Jean-Yves Vigneau

Cimetière marin à livre ouvert
octobre 2001

par Denise Pelletier

CHICOUTIMI(DP) - Des livres au sol, ouverts, posés sur la tranche. On les compte, il y en a 36. En suivant des yeux la trajectoire de la faible lumière qui scintille sur leurs pages on aperçoit, sur le mur blanc, une projection vidéo dont les grandes images mouvantes évoquent les marées, les vents, les bords de mer.
Ces livres seraient donc des épaves? On s'en approche pour les examiner de plus près. On se rend compte que chaque exemplaire est recouvert d'une jaquette supplémentaire faite de deux morceaux de contreplaqué. Que les livres en question sont des tomes de la grande encyclopédie marine de Jacques Cousteau. En manipulant délicatement les pages, on peut lire les titres de ces divers volumes tels «Fenêtre ouverte dans la mer», «Attaques et défenses», «Oasis dans l'espace», «L'art du mouvement». On constate qu'un certain nombre de ces livres livres sont posés à l'envers.
On s'aperçoit aussi que le bois est un élément important de l'exposition, car il s'agit bien d'une exposition, d'une installation plutôt, de l'artiste Jean-Yves Vigneau présentée à Espace Virtuel jusqu'au 3 novembre.

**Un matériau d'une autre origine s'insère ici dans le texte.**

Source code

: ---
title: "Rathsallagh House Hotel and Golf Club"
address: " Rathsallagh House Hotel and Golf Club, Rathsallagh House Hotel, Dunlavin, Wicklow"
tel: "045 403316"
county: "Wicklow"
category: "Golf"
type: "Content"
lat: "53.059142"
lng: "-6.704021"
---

Le titre de l'oeuvre, «La pêche miraculeuse», oriente déjà la pensée vers l'idée de la mer, des poissons, des marées, et, de façon plus lointaine mais bien présente dans le travail de l'artiste, des naufrages, des épaves, de la mort.

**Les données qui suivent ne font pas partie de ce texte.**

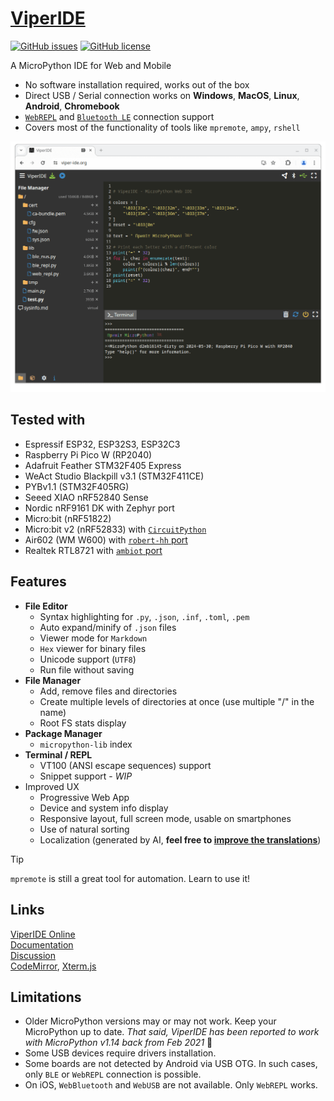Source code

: # <a href="https://viper-ide.org" target="_blank">ViperIDE</a>

<!-- [![StandWithUkraine](https://raw.githubusercontent.com/vshymanskyy/StandWithUkraine/main/badges/StandWithUkraine.svg)](https://github.com/vshymanskyy/StandWithUkraine/blob/main/docs/README.md) -->
[![GitHub issues](https://img.shields.io/github/issues-raw/vshymanskyy/ViperIDE?style=flat-square&label=issues&color=success)](https://github.com/vshymanskyy/ViperIDE/issues) 
[![GitHub license](https://img.shields.io/badge/license-MIT-blue?style=flat-square)](https://github.com/vshymanskyy/ViperIDE) 

A MicroPython IDE for Web and Mobile

- No software installation required, works out of the box
- Direct USB / Serial connection works on **Windows**, **MacOS**, **Linux**, **Android**, **Chromebook**
- [`WebREPL`](docs/Web-REPL.md) and [`Bluetooth LE`](docs/Bluetooth-REPL.md) connection support
- Covers most of the functionality of tools like `mpremote`, `ampy`, `rshell`

![image](docs/images/screenshot-desktop-chrome.png)

## Tested with

- Espressif ESP32, ESP32S3, ESP32C3
- Raspberry Pi Pico W (RP2040)
- Adafruit Feather STM32F405 Express
- WeAct Studio Blackpill v3.1 (STM32F411CE)
- PYBv1.1 (STM32F405RG)
- Seeed XIAO nRF52840 Sense
- Nordic nRF9161 DK with Zephyr port
- Micro:bit (nRF51822)
- Micro:bit v2 (nRF52833) with [`CircuitPython`](https://circuitpython.org/board/microbit_v2)
- Air602 (WM W600) with [`robert-hh` port](https://github.com/robert-hh/Shared-Stuff/tree/master/w600_firmware)
- Realtek RTL8721 with [`ambiot` port](https://github.com/ambiot/micropython/releases)

## Features

- **File Editor**
  - Syntax highlighting for `.py`, `.json`, `.inf`, `.toml`, `.pem`
  - Auto expand/minify of `.json` files
  - Viewer mode for `Markdown`
  - `Hex` viewer for binary files
  - Unicode support (`UTF8`)
  - Run file without saving
- **File Manager**
  - Add, remove files and directories
  - Create multiple levels of directories at once (use multiple "/" in the name)
  - Root FS stats display
- **Package Manager**
  - `micropython-lib` index
- **Terminal / REPL**
  - VT100 (ANSI escape sequences) support
  - Snippet support - *WIP*
- Improved UX
  - Progressive Web App
  - Device and system info display
  - Responsive layout, full screen mode, usable on smartphones
  - Use of natural sorting
  - Localization (generated by AI, **feel free to [improve the translations](./lang)**)

> [!TIP]
> `mpremote` is still a great tool for automation. Learn to use it!

## Links

[ViperIDE Online ](https://viper-ide.org)  
[Documentation](./docs/)  
[Discussion](https://github.com/orgs/micropython/discussions/15219)   
[CodeMirror](https://codemirror.net), [Xterm.js](https://xtermjs.org)

## Limitations

- Older MicroPython versions may or may not work. Keep your MicroPython up to date.
  *That said, ViperIDE has been reported to work with MicroPython v1.14 back from Feb 2021* 🤠
- Some USB devices require drivers installation.
- Some boards are not detected by Android via USB OTG. In such cases, only `BLE` or `WebREPL` connection is possible.
- On iOS, `WebBluetooth` and `WebUSB` are not available. Only `WebREPL` works.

La mort évoquée par ces livres en quelque sorte pétrifiés dans leur jaquette en bois, laquelle les rattache au sol comme des épaves sur une grève. De bois également est faite la corne de brume construite par l'artiste sur le modèle d'une corne de brume en métal également présente dans l'exposition. De bois aussi cette espèce de grande tour illuminée de l'intérieur mais fermée de toutes parts, qui évoque un phare ou encore un clocher.
Phare et clocher à la fois, nous dit l'artiste dans son texte de présentation, expliquant que cette tour lui a été inspirée par le clocher de l'église de son enfance, «arraché comme une vieille souche pour faire place à une architecture plus moderne», et dont il a fait «une bouée pour marquer les hauts-fonds de l'histoire».

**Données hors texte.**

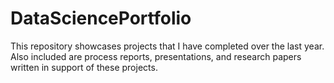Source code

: # DataSciencePortfolio
This repository showcases projects that I have completed over the last year. 
Also included are process reports, presentations, and research papers written in support of these projects.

On trouve aussi, autre ajout au réseau des significations marines, une forme faite de lattes de bois légèrement courbes qui évoque le flanc d'une barque. On se rappelle avoir vu, dans la petite salle qui fait office de vestibule et d'entrée en matière à cette véritable histoire de pêche, une barque construite avec des morceaux de feuilles de métal. Et des dessins représentant des poissons accrochés au mur.
Il y a aussi un poisson de métal, tel un grand leurre suspendu par la queue à un fil qui descend du plafond, et dont le «nez» se termine par un hameçon à deux crochets. Et une photo d'une autre installation de l'artiste, réalisée in situ aux Iles-de-la-Madeleine et intitulée «Le naufrage de l'Angélus»: sur la grève, Jean-Yves Vigneau avait érigé un «cimetière aux poissons», fait de bardeaux de cèdre découpés en queues de poisson, alignés comme des fleurs et plantés dans le sable comme autant de pierres tombales.
Les livres aux jaquettes de bois font donc écho aux poissons de ce premier cimetière, marquant la continuité du travail de l'artiste qui ajoute, modifie ou retranche des éléments dans chaque galerie (La Chambre blanche à Québec et Articule à Montréal entre autres) où il amarre son exposition.
«La pêche miraculeuse» est donc une très intéressante sculpture installative qui évoque à la fois une tradition - la pêche artisanale - en voie de disparition, la vie - menacée - des profondeurs océanes, et la fascination que le monde marin exerce «sur l'esprit gémissant en proie aux longs ennuis» (Baudelaire).